WORK TO COMPLETE:
Below are some records. Say how many of their lines contain the string "docs", and give nothing but the number.

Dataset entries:
########

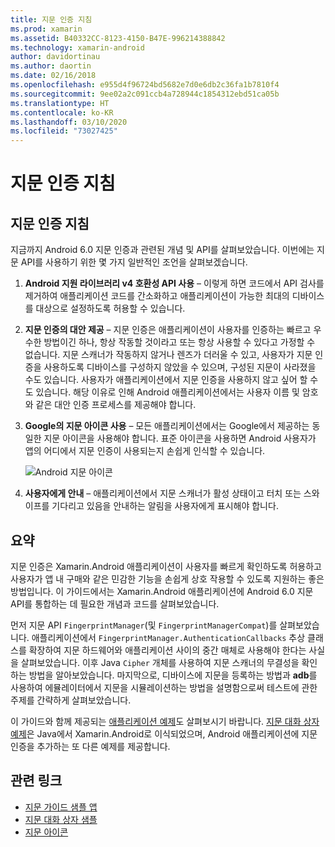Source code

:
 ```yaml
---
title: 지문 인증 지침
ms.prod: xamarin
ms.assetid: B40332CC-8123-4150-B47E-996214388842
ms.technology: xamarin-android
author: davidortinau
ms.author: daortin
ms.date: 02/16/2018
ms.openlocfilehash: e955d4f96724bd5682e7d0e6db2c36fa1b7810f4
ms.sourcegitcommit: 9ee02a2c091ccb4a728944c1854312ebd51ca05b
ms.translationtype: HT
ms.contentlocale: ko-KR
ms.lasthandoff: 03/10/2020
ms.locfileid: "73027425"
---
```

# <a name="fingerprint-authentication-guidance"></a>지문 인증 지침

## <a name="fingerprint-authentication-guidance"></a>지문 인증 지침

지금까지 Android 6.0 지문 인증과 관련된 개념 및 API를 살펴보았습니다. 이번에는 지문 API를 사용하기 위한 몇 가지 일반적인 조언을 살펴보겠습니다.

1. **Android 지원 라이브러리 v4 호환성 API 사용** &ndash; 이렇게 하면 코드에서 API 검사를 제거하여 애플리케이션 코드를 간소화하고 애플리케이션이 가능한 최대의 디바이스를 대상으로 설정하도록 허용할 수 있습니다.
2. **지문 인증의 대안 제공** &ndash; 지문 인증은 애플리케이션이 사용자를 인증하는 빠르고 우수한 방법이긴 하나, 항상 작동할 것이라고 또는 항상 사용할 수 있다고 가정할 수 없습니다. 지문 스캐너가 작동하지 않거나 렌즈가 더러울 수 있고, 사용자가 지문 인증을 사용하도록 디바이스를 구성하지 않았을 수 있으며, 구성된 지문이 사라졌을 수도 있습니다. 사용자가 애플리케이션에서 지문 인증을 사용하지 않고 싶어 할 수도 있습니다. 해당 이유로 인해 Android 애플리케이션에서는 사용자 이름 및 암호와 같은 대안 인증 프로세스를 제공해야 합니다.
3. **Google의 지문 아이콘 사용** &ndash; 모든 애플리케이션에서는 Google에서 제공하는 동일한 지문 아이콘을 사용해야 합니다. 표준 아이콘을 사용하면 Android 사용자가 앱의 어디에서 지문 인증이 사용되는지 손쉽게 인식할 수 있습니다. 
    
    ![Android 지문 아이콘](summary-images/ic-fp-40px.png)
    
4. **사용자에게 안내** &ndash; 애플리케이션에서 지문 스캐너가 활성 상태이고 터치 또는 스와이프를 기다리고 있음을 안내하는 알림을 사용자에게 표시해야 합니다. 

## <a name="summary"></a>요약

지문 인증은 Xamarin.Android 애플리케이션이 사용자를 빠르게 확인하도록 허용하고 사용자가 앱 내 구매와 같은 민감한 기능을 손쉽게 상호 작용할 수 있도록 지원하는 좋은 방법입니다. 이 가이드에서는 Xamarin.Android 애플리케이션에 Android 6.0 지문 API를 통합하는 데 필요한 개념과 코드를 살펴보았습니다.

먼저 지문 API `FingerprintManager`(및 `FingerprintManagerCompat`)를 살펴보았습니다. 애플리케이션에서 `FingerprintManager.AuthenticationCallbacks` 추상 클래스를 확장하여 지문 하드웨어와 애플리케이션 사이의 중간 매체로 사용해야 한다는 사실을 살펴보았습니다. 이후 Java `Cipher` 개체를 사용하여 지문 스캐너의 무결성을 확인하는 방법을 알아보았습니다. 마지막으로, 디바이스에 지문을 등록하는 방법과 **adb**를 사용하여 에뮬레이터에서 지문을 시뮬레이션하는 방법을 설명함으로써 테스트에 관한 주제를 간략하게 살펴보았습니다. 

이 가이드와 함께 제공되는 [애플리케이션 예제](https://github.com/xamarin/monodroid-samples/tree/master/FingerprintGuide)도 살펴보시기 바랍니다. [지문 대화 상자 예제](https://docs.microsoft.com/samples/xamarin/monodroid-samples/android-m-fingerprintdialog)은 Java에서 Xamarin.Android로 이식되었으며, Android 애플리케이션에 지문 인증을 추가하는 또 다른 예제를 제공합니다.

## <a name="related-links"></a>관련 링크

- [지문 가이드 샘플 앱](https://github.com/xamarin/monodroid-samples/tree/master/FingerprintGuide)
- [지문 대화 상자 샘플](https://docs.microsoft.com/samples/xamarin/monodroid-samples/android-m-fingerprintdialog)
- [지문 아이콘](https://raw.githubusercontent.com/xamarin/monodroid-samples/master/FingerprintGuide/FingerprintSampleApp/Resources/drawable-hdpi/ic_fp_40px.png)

########

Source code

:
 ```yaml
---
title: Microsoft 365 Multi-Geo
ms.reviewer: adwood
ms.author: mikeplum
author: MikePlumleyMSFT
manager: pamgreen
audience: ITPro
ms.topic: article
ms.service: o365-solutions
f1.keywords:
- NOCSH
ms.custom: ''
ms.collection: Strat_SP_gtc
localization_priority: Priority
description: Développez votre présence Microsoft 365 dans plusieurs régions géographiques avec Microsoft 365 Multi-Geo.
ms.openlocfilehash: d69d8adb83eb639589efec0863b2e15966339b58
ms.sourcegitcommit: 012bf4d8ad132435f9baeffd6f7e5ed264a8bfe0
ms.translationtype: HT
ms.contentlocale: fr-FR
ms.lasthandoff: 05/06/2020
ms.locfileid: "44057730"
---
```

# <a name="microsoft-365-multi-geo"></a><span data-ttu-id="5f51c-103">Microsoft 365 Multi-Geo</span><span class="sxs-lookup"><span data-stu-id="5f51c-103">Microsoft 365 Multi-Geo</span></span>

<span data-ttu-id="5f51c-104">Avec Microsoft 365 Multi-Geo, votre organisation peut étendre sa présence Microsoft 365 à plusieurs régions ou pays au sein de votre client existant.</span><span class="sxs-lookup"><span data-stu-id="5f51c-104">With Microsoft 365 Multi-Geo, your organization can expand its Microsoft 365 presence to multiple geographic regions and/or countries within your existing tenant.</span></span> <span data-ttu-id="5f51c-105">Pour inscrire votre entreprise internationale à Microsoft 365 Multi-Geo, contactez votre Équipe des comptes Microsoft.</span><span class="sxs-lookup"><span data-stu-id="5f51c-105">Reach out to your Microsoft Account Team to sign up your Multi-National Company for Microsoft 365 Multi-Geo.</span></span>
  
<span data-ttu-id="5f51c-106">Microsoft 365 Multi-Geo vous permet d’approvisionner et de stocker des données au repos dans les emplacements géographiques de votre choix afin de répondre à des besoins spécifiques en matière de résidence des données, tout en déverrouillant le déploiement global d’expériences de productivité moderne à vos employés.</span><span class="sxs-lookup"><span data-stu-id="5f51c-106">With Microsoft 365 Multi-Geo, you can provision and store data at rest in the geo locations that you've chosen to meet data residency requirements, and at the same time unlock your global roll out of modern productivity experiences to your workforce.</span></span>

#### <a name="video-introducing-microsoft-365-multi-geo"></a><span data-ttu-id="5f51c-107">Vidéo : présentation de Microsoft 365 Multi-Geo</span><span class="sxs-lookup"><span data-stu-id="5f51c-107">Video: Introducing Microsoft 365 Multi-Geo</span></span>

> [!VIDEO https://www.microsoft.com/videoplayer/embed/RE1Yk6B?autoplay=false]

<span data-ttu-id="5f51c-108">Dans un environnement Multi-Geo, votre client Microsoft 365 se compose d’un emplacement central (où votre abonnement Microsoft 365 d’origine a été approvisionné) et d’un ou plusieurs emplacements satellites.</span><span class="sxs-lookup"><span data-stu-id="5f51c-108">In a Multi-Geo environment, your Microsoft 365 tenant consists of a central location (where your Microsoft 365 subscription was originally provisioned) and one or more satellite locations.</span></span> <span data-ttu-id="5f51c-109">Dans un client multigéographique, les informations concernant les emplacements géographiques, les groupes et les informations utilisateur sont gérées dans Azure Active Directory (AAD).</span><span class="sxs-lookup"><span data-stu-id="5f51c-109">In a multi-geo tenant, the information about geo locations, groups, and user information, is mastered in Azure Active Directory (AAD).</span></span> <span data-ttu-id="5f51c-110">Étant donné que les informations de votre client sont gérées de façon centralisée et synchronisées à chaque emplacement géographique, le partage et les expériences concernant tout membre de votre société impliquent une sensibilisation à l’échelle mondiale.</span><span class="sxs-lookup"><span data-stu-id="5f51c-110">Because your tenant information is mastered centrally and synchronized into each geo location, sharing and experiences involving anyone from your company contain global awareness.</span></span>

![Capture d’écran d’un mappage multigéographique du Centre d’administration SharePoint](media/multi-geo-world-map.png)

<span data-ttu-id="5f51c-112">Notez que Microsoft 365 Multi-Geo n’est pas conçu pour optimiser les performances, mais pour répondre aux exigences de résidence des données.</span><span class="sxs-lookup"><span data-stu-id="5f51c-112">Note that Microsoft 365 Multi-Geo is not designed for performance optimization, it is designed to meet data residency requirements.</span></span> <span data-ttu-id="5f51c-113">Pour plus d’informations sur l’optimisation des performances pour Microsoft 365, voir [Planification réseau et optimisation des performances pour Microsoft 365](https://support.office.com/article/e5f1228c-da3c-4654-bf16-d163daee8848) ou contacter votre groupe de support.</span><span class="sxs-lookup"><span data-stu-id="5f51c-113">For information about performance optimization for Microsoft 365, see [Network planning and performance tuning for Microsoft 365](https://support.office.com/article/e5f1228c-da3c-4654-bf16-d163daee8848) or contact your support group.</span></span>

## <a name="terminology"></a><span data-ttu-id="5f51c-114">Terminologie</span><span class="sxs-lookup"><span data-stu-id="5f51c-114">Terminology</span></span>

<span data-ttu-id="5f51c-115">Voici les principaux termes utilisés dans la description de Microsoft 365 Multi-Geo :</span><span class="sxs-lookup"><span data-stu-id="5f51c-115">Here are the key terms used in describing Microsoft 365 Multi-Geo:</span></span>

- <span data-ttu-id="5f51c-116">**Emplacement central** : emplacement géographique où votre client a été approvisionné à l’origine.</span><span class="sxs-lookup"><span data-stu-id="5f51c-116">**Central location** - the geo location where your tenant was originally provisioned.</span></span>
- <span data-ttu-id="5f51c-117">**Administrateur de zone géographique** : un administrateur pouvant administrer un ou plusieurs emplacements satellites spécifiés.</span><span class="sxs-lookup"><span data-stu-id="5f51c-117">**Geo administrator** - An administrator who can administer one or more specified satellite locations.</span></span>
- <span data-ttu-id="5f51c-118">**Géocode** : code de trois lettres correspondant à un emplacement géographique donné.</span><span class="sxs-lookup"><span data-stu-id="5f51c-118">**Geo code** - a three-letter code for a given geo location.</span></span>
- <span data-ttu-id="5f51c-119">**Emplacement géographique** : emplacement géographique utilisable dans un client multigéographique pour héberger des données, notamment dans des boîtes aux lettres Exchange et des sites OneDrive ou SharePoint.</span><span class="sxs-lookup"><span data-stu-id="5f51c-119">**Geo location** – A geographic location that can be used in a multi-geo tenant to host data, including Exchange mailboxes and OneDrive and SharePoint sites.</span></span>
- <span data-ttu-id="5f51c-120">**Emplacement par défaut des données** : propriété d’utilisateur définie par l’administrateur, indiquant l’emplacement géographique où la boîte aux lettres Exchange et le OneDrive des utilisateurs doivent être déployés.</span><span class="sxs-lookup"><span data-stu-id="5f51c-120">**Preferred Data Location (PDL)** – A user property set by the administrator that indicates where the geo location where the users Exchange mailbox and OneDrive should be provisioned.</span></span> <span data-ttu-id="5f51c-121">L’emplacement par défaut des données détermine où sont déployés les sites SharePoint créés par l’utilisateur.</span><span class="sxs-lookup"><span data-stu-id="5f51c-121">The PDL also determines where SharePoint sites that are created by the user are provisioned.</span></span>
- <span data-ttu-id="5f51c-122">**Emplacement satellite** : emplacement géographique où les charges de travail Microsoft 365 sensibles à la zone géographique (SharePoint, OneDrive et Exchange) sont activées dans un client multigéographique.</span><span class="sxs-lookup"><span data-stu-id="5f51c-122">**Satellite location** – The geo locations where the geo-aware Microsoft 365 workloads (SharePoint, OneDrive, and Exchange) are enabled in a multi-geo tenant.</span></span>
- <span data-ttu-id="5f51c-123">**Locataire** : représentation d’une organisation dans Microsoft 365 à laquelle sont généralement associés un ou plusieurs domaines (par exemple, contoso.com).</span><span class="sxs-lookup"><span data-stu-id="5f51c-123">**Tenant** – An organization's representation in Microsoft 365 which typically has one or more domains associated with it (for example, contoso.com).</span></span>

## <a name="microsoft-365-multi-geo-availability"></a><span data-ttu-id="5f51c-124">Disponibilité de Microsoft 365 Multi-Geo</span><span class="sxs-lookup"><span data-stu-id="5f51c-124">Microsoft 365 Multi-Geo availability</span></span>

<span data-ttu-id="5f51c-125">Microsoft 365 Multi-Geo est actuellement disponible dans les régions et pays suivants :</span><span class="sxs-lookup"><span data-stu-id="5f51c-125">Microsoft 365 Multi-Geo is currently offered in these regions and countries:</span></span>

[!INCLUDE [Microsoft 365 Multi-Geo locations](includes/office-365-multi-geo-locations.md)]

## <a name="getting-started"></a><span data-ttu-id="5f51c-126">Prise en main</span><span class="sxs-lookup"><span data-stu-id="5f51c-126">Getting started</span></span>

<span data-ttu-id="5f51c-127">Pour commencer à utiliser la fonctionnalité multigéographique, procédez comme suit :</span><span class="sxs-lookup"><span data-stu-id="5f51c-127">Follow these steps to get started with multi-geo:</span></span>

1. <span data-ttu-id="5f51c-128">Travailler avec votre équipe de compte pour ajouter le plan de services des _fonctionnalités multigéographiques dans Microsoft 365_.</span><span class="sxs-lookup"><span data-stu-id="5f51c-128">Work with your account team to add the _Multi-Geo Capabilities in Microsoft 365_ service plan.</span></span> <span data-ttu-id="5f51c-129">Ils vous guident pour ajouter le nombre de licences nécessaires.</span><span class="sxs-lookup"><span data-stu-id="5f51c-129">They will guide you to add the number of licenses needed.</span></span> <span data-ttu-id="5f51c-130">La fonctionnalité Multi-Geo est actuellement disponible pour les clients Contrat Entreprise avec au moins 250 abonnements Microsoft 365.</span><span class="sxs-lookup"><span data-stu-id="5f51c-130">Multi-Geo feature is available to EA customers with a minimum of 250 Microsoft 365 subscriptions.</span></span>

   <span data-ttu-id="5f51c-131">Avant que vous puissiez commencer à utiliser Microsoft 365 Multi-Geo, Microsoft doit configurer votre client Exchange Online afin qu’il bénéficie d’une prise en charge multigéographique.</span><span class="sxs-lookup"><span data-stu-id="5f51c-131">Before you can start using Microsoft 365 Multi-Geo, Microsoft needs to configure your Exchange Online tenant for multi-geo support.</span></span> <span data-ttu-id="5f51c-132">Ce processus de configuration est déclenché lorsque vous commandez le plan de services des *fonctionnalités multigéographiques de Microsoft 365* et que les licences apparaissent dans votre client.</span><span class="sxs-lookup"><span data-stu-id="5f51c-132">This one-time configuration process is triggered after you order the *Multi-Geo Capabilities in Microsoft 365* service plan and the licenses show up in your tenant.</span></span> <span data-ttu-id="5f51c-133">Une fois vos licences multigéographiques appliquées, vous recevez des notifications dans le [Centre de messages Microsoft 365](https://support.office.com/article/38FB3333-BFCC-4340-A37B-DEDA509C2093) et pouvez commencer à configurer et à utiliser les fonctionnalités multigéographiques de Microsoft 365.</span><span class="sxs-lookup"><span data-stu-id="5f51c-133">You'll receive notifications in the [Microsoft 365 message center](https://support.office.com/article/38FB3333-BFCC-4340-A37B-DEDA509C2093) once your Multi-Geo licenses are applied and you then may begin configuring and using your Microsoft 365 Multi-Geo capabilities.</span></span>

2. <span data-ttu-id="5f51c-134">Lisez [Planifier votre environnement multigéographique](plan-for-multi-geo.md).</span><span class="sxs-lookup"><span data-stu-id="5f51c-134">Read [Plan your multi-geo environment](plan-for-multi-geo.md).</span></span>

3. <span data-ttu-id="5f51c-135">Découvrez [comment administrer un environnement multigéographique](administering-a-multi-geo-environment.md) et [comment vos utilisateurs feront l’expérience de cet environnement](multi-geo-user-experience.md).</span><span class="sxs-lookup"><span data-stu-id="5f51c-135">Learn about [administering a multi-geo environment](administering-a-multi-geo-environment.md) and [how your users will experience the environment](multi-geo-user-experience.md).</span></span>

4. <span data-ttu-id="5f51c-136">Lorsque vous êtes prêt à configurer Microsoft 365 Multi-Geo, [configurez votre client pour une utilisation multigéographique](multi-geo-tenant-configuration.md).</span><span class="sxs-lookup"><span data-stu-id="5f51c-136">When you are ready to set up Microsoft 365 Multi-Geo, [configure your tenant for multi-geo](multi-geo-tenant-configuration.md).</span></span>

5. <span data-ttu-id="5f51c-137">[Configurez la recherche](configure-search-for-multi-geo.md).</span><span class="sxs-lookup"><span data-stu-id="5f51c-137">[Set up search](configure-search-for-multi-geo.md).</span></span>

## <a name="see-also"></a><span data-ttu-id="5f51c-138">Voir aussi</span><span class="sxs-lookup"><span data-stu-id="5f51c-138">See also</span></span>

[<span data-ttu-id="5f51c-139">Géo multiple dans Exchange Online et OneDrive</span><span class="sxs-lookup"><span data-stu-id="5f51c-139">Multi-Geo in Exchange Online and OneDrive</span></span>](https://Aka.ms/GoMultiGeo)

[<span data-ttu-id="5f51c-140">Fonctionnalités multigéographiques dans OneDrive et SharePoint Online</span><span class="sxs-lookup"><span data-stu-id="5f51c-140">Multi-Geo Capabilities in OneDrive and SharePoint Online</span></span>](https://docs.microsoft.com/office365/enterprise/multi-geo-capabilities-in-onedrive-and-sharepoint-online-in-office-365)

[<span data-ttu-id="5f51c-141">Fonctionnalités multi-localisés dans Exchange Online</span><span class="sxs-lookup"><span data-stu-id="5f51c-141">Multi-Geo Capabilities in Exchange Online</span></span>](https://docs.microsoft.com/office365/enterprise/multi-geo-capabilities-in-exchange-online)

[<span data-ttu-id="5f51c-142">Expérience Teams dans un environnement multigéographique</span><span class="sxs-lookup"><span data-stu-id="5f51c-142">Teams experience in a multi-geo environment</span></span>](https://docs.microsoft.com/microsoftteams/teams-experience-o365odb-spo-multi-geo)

########

ANSWER TO THIS PROBLEM:
5